Performance¶
Performance in NEO_JAX is dominated by three costs:
Fourier reconstruction and spline construction on each surface
field-line integration and trapped-particle accumulation
JAX compile time when a new static configuration is seen
Fourier Summation Modes¶
NEO_JAX offers two Fourier evaluation paths:
NEO_JAX_FOURIER_MODE=vectorized(default): fastest, but allocatestheta × phi × modetemporaries.NEO_JAX_FOURIER_MODE=streamed: avoids 3D temporaries by streaming over Fourier modes; reduces memory at the cost of additional runtime.

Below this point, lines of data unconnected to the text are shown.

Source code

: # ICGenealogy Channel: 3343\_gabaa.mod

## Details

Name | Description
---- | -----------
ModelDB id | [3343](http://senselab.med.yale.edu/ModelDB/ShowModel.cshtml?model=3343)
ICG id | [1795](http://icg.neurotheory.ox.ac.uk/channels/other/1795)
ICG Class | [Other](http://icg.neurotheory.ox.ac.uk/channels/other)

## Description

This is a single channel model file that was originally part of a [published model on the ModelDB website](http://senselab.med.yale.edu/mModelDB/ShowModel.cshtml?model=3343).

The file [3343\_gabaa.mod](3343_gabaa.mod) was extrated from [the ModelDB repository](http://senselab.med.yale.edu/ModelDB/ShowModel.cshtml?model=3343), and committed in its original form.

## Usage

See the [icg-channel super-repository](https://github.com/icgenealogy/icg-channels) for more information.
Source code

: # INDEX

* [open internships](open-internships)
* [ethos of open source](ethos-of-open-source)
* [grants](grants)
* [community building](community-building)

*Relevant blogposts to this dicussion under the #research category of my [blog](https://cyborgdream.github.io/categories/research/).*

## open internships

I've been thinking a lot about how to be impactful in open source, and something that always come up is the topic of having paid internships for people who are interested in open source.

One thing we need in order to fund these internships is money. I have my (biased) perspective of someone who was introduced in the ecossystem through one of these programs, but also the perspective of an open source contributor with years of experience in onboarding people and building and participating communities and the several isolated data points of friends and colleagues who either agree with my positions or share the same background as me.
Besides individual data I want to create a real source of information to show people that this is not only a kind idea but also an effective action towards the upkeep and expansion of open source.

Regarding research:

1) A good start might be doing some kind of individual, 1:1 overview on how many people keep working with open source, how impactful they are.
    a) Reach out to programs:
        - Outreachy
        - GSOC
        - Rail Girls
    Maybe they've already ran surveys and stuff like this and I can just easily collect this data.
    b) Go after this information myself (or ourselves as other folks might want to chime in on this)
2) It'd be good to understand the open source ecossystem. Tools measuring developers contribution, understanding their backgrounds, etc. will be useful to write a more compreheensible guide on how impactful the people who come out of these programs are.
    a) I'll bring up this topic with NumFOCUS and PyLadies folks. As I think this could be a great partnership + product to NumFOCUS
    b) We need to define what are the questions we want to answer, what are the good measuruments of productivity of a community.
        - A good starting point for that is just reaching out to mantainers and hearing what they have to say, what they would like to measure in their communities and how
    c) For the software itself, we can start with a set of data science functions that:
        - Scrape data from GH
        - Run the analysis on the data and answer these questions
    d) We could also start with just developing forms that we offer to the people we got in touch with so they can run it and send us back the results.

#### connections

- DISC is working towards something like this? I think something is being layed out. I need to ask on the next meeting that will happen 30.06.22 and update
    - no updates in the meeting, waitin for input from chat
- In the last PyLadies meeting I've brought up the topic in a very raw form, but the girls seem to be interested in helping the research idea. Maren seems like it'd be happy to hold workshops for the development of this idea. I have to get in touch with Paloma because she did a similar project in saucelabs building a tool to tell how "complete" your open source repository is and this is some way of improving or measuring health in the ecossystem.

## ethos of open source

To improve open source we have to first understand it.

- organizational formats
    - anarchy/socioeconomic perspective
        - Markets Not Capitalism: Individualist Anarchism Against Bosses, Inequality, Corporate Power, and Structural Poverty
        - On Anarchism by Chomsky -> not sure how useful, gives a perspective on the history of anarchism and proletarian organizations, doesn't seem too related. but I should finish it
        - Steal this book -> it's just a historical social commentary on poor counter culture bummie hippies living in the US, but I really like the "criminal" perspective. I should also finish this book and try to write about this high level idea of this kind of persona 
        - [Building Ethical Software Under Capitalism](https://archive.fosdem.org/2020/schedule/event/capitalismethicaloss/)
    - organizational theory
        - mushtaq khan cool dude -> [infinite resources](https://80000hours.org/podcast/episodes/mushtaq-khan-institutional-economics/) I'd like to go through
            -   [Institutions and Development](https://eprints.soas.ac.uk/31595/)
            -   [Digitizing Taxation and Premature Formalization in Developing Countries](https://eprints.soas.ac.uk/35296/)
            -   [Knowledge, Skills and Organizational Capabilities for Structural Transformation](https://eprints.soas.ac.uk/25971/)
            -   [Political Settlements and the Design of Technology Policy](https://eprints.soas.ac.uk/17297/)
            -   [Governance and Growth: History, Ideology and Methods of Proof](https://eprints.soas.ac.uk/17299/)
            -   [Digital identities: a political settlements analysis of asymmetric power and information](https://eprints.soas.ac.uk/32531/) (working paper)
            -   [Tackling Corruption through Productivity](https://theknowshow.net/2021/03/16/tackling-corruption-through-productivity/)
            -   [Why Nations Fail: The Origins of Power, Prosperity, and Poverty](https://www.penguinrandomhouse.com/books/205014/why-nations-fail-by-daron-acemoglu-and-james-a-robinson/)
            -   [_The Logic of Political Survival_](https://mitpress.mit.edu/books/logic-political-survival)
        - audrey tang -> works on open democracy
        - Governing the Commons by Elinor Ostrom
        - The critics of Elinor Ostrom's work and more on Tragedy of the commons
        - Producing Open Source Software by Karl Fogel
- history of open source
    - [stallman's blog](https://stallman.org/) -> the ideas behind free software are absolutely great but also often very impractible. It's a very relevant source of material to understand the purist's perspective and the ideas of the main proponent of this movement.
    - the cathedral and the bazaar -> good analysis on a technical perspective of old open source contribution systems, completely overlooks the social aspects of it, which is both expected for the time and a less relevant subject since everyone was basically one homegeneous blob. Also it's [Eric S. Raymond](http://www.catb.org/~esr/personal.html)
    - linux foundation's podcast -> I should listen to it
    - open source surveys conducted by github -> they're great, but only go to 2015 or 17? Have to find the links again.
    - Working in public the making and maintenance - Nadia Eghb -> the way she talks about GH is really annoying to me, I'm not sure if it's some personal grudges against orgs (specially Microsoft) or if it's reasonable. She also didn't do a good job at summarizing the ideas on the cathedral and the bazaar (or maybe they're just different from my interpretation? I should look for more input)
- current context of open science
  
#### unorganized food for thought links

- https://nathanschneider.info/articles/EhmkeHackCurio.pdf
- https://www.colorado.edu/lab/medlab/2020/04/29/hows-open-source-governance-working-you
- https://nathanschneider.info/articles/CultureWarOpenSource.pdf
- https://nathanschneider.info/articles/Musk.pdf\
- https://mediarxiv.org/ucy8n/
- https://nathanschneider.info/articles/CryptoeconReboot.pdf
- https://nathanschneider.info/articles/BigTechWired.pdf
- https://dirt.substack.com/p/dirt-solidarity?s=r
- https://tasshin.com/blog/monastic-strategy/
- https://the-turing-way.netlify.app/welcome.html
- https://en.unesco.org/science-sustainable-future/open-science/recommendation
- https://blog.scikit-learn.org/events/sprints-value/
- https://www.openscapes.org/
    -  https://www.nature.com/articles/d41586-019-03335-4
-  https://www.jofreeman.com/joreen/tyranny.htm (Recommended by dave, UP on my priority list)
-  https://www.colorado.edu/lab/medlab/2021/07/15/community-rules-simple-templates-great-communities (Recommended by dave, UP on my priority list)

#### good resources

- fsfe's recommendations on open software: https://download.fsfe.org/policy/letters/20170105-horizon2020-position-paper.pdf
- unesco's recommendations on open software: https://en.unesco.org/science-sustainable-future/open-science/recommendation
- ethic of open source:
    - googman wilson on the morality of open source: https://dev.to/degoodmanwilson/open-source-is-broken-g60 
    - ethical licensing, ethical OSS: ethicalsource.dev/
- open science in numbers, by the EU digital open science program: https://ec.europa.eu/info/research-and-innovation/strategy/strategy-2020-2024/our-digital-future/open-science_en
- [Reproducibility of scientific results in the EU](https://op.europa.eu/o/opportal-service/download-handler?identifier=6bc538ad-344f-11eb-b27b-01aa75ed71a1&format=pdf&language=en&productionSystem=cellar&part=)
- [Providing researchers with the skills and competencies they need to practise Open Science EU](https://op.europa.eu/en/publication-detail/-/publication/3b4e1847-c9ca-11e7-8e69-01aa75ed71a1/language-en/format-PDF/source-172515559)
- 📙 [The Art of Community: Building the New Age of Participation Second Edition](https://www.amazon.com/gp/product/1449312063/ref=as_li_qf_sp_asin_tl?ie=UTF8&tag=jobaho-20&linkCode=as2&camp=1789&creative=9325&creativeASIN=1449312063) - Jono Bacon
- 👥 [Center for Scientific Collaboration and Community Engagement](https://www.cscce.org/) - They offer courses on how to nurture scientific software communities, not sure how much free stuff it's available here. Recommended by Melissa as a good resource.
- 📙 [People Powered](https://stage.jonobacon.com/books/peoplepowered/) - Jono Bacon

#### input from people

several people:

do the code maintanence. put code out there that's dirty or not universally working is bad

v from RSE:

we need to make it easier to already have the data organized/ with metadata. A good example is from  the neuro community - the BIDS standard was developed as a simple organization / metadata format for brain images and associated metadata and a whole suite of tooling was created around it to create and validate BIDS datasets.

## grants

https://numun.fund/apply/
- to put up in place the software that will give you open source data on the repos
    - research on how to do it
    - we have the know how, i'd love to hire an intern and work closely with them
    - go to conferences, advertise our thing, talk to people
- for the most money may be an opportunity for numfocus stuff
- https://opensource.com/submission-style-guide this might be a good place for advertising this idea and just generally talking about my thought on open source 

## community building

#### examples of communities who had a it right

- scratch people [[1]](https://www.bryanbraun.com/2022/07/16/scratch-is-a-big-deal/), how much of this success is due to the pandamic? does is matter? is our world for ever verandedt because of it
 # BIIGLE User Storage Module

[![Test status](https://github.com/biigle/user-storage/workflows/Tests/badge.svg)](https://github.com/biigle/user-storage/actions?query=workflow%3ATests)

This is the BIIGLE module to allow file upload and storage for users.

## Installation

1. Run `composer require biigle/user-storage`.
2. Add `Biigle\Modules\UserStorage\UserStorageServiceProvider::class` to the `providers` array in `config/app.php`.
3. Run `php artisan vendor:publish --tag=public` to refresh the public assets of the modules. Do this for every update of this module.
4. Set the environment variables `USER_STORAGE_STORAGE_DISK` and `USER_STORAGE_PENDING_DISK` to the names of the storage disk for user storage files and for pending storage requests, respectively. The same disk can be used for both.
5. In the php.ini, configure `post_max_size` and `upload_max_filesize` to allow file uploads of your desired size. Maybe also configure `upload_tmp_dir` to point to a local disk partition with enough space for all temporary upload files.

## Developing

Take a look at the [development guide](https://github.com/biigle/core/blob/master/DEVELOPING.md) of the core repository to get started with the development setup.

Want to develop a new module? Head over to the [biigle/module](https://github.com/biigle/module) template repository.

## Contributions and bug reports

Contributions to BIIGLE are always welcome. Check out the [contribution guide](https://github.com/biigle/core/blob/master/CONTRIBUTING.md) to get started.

NCSX benchmark comparison (10 surfaces, CPU warmup run, /usr/bin/time -l):
Mode |
Total time |
Max RSS |
|---|---|---|
Vectorized |
51.37 s |
4.45 GB |
Streamed |
58.78 s |
2.55 GB |
Kernel Fusion Notes¶
The JAX backend inlines the RHS evaluation, RK4 staging, and trapped-particle
updates inside the scan body. This keeps neo_eval and the RK4 stages in a
single fused region and reduces the number of separate kernels emitted by XLA.
The implementation lives in neo_jax.integrate.flint_bo_jax and replaces the
previous rk4_step + _process_trapped call boundary for the JIT path.
XLA Memory Hotspots (ORBITS_FAST)¶
XLA memory reports for the ORBITS_FAST profile show the largest allocations in
jit_flint_bo_jax are the spline coefficient arrays:
b_spl,g_spl,k_spl,p_splwith shape[4, 4, 25, 25].
In the scan body, the largest allocations are the per-step state and temporary
arrays with shape [25, 196] (theta × particle grids). These correspond to
RK4 staging and trapped-particle updates.
Profiling Workflow¶
Use benchmarks/profile_run.py to generate traces and XLA dumps:
# Streamed Fourier profile
NEO_JAX_FOURIER_MODE=streamed PYTHONPATH=. \
python benchmarks/profile_run.py --jax --enable-x64 \
--trace-dir profiles/trace_orbits_fast_streamed \
--xla-dump-dir profiles/xla_orbits_fast_streamed
Open the trace directory with TensorBoard to inspect kernel-level hotspots.
For end-to-end VMEC→Boozer→NEO profiling (including the Boozer transform),
use benchmarks/profile_vmec_boozer_pipeline.py. It records a JAX trace and
emits an HLO text dump for kernel-level inspection:
python benchmarks/profile_vmec_boozer_pipeline.py \
--case circular_tokamak \
--trace-dir profiles/vmec_boozer_neo_trace \
--hlo-out profiles/vmec_boozer_neo.hlo.txt
JIT Pipeline Reuse¶
For end-to-end VMEC→Boozer→NEO workflows, prefer
neo_jax.build_vmec_boozer_neo_jax() to precompute Boozer constants and
reuse a single compiled callable. This avoids recompiling the Boozer transform
and NEO scan in optimization loops.
Benchmark JIT reuse with:
python benchmarks/benchmark_vmec_boozer_pipeline.py --case circular_tokamak --repeats 3
For CI, benchmarks/ci_perf_check.py provides a small regression guardrail
using a tiny pipeline case and configurable thresholds.